No acuso a Bras de retórica hipócrita, pero mientras le escuchaba también advertía que no ampliaba su argumentación, tal vez por la traducción simultánea, los deseos de compartir sobre diferentes temas o por razones que se quedarán en su alma. Sin duda, su audiencia debimos de haber preguntado más y mejor para ahondar en sus motivos, descifrar los entresijos de sus dichos y revelar juntos una respuesta que honrara su visión y atendiera los rostros dubitativos de quienes lo escuchábamos. Mea culpa.
Es cierto que el prestigio por un reconocimiento de esa magnitud conlleva una serie de obligaciones comerciales y mediáticas que terminan transformando al galardonado en un instrumento de otros, un títere cuyos hilos son controlados desde oficinas a cientos o miles de kilómetros, y compelidos a dejar sus cocinas para participar en presentaciones, encuentros con otros en la misma situación, innecesarias entrevistas, o viajes cuyo único propósito es la exhibición del grupo erigido como la autoridad en un país, continente o el mundo; hasta viajar para la ceremonia de otra lista para investirse con las necesidades de quien premia y transformarse en nuevo instrumento de quien organiza, y continuar el ciclo hasta el final de los tiempos o del presupuesto que sufrague dichos premios.

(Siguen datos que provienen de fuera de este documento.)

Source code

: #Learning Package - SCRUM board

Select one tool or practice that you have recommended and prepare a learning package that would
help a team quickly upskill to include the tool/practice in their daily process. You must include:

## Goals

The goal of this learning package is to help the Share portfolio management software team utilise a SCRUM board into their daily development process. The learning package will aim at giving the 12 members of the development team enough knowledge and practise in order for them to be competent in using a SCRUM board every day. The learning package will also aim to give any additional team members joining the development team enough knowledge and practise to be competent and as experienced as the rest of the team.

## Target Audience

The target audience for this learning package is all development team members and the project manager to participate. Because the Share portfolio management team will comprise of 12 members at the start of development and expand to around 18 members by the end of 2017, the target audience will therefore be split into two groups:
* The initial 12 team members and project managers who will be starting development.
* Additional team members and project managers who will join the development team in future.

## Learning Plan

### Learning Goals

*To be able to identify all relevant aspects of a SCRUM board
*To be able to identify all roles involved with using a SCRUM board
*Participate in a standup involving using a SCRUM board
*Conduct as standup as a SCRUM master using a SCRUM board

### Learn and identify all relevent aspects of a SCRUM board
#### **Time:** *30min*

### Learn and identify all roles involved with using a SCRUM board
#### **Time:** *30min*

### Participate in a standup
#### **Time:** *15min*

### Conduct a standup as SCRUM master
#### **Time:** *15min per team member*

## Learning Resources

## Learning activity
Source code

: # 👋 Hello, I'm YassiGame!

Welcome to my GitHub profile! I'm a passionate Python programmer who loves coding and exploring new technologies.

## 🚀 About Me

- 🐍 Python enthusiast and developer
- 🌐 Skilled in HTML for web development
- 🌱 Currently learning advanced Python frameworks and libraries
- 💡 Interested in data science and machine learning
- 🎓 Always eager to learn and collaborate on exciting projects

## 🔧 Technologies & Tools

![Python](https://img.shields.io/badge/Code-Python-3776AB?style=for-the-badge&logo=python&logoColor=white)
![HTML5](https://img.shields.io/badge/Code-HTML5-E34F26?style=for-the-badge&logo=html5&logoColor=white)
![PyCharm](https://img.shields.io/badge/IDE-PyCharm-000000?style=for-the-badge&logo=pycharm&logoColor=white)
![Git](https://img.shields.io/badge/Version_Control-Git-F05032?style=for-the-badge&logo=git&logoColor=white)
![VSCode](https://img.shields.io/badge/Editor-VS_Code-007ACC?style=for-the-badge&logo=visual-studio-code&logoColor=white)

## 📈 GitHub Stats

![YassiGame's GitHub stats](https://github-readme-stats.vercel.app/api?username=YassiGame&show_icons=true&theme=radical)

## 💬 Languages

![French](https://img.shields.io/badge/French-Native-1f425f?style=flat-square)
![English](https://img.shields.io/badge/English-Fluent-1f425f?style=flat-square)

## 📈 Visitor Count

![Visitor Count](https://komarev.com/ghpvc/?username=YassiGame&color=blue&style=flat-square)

La paradoja del siglo 21 gastronómico consiste en que se premia a un cocinero o restaurante por el buen trabajo que hace en sus cocinas y mesas, y termina abandonándolas para atender los deberes de quienes le premiaron poniendo en riesgo la misma actividad por la que fue reconocido. Es el laberinto cuya única salida parece ser resistir y renunciar con el riesgo de que los dueños de los intereses económicos te condenen al exilio, o te concedan la gracia de mantenerte entre sus filas como una especie exótica, como el rebelde o disidente, como la anomalía o excepción que confirma la regla de su poder. Michel Bras no es el primero ni será el último en hablar con razón sobre las complicaciones de los galardones, pero es cierto que él lo hace desde la virtud del retiro, de haber abandonado a tiempo un estilo de vida que primero otorga felicidad y luego te la quita. La dicha a cambio de una placa con estrellas, flores de lis, diamantes, firmas rimbombantes, o estatuillas flacas o regordetas exhibidas en las puertas de entrada, que se exhiben como síntoma de calidad culinaria y de diferenciador de quien es bueno y no lo es dentro del oficio. El mercado son las guías y el bien ofrecido es la felicidad. La gastronomía envuelta en oropel jamás superará a la sinceridad de cocinar desde la paz y libertad; a veces coinciden, pero hoy parece que estamos destinados a comer en lugares con laureles en la puerta y platos sosos en la mesa. Menuda utopía tenemos por construir, que la felicidad sea nuestro camino.